• [WHAT THE TASK REQUIRES] Among the entries below, only the lines starting at the one with "4. **Our Products" and ending at the one with "7. **Images:** High-quality", both included, are to be printed exactly.
-------- DATA SHOWN --------
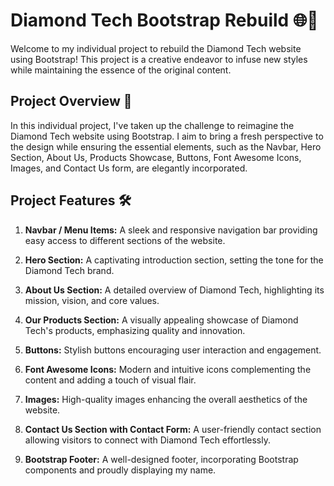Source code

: # Diamond Tech Bootstrap Rebuild 🌐💎

Welcome to my individual project to rebuild the Diamond Tech website using Bootstrap! This project is a creative endeavor to infuse new styles while maintaining the essence of the original content.

## Project Overview 🚀

In this individual project, I've taken up the challenge to reimagine the Diamond Tech website using Bootstrap. I aim to bring a fresh perspective to the design while ensuring the essential elements, such as the Navbar, Hero Section, About Us, Products Showcase, Buttons, Font Awesome Icons, Images, and Contact Us form, are elegantly incorporated.

## Project Features 🛠️

1. **Navbar / Menu Items:** A sleek and responsive navigation bar providing easy access to different sections of the website.

2. **Hero Section:** A captivating introduction section, setting the tone for the Diamond Tech brand.

3. **About Us Section:** A detailed overview of Diamond Tech, highlighting its mission, vision, and core values.

4. **Our Products Section:** A visually appealing showcase of Diamond Tech's products, emphasizing quality and innovation.

5. **Buttons:** Stylish buttons encouraging user interaction and engagement.

6. **Font Awesome Icons:** Modern and intuitive icons complementing the content and adding a touch of visual flair.

7. **Images:** High-quality images enhancing the overall aesthetics of the website.

8. **Contact Us Section with Contact Form:** A user-friendly contact section allowing visitors to connect with Diamond Tech effortlessly.

9. **Bootstrap Footer:** A well-designed footer, incorporating Bootstrap components and proudly displaying my name.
--------
• [ANSWER FOR THE TASK]
4. **Our Products Section:** A visually appealing showcase of Diamond Tech's products, emphasizing quality and innovation.

5. **Buttons:** Stylish buttons encouraging user interaction and engagement.

6. **Font Awesome Icons:** Modern and intuitive icons complementing the content and adding a touch of visual flair.

7. **Images:** High-quality images enhancing the overall aesthetics of the website.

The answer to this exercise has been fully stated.